In today's complex and competitive design environment, products must be designed and verified more rapidly than ever before. This can be accomplished by partitioning designs into functional sub-blocks. The UltraController-II solution inherently separates a design into hardware and software functional sub-blocks, or components, due to its cache-based nature. The original BRAM-based UltraController provides users the ability to initialize both the hardware and software components of the system through the bitstream. Compared with traditional embedded systems of similar size, a single bitstream file with both hardware and software components eliminates the need for external non-volatile storage that only contains software. UltraController-II designs also use a single initialization file. In addition, UltraController-II provides the capability of being able to independently modify the hardware or software components by taking advantage of Xilinx configuration solutions. Multiple software design iterations can be created without modifying the bitstream, thereby limiting the scope of any introduced design changes. Once an UltraController-II black-box is integrated into a larger ISE design and verified, the hardware can be locked down and become a "golden" bitstream. This golden bitstream provides designers independence from development tool revisions and the ability to reestablish a known hardware state at any time in the future.

UltraController-II offers additional built-in functionality and a reduced resource footprint when compared with UltraController. Program storage for both the instructions and data now resides within the PPC405 caches, thereby eliminating the need for any block RAM. General purpose input/output (GPIO) is available directly from the PPC405 block and provides designers access to 32 bits of input and output.

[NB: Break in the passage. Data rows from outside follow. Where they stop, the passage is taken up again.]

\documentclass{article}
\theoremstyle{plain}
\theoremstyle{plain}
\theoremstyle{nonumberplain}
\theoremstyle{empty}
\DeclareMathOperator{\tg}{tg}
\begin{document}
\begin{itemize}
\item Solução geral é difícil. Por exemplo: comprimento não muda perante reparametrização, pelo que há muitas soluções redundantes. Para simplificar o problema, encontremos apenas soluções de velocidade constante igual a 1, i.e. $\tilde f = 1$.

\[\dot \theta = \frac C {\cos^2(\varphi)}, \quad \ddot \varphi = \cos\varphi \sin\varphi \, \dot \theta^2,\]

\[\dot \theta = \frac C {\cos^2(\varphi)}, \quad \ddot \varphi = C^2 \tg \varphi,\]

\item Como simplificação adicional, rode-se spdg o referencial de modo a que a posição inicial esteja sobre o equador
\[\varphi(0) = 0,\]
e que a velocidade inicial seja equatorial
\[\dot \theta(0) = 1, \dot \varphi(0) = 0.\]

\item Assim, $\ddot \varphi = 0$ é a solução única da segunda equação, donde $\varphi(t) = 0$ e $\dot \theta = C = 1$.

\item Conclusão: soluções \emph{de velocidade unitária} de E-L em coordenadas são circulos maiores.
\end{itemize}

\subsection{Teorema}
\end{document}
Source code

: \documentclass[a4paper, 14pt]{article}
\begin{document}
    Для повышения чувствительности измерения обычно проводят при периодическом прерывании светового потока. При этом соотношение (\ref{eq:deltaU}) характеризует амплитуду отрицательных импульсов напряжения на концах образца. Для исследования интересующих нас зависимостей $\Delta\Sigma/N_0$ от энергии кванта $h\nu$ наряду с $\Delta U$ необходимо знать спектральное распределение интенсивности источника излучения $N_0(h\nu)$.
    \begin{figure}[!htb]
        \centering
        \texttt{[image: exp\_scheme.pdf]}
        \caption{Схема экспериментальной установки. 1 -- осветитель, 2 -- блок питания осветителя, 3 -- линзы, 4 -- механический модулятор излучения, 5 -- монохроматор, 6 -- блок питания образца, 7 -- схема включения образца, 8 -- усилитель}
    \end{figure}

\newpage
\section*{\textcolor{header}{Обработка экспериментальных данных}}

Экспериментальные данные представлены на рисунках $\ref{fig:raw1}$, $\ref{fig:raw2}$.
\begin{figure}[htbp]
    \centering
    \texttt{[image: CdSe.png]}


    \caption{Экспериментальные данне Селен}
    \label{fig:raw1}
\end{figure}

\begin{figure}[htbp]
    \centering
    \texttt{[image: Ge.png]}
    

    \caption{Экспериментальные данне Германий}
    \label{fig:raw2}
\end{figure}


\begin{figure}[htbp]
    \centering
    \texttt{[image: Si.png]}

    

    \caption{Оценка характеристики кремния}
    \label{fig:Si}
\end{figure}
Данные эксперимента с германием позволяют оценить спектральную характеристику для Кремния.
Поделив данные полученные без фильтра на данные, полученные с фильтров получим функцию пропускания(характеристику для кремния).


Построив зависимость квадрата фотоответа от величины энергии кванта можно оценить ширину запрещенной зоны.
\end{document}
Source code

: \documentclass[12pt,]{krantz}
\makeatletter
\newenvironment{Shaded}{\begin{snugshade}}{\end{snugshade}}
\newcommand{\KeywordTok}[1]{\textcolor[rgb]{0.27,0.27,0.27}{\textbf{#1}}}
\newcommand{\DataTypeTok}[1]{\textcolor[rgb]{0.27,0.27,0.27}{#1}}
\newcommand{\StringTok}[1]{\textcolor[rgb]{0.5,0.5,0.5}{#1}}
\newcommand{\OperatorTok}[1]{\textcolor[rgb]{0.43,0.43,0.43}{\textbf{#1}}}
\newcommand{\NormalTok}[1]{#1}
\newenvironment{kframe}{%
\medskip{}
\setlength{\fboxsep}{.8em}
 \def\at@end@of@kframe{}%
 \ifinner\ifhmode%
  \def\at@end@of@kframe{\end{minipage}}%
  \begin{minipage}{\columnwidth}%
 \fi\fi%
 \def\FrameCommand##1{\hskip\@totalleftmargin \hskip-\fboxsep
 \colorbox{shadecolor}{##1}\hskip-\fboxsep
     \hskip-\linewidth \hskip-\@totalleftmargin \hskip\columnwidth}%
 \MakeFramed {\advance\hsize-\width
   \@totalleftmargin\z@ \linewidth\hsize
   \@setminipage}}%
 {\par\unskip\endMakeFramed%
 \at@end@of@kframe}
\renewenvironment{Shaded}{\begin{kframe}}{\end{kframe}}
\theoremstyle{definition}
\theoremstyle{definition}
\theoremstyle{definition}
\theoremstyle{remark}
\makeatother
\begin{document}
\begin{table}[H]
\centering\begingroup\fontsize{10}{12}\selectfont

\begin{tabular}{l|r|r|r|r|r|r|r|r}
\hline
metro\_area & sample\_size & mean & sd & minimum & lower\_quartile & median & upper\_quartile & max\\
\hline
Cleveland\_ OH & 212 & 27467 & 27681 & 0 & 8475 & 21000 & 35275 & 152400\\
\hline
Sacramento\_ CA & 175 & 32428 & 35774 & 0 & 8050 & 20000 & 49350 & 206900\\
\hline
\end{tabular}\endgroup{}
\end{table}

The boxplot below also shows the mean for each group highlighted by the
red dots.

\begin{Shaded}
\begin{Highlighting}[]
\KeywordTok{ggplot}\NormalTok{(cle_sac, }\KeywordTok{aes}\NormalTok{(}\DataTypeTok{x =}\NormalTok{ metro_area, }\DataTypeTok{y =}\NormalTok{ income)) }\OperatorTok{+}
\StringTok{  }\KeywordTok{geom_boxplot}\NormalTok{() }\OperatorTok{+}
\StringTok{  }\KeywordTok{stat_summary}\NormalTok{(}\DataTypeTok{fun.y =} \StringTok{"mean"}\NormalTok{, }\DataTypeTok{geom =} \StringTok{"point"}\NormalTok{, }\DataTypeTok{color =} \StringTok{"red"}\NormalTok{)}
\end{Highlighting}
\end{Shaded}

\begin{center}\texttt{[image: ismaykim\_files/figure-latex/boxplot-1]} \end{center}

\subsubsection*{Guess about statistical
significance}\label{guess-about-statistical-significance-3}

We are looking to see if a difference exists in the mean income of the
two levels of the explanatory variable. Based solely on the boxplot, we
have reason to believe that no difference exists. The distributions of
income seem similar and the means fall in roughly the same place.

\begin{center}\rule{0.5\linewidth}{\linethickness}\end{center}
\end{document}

Exception handling permits designers to process a user interrupt line, the Programmable Interval Timer (PIT) and the Fixed Interval Timer (FIT) interrupts. Reset and boot logic are also covered. The “ISE Integration” section shows how an UltraController-II black-box module is integrated into a larger ISE design. The sections that follow present the salient features of UltraController-II.

ISE Integration

The UltraController-II reference design includes an example top-level design, top.uc2_example.vhd (.v). Figure 2, page 6 shows how the UltraController-II black-box design is embedded within an ISE system-level design. The left-hand screen shot shows the VHDL component declarations, whereas the right-hand screen shot shows the component instantiations. The top-level module describes the clocking, reset, interrupt, and GPIO signal wiring used in an example system design incorporating the UltraController-II. Line 160 shows that the input clock is buffered and routed through the design on a global clock line. Lines 151-154 show that this example uses only a portion of the 32-bits of available UltraController-II GPIO and that these signals are available as top-level ports for routing to FPGA pins. The UltraController-II signals can be directed to external pins or to other user logic in the FPGA design. Lines 168-181 show how the UltraController-II black-box component is wired to other logic in the top-level module. The JTAGPPC component is used to connect the UltraController-II into the FPGA JTAG chain.
Figure 2: Example Top-Level Module with Integrated UltraController-II Black-Box
Figure 3 shows a detailed block diagram of the UltraController-II module and Table 1 provides its memory map. 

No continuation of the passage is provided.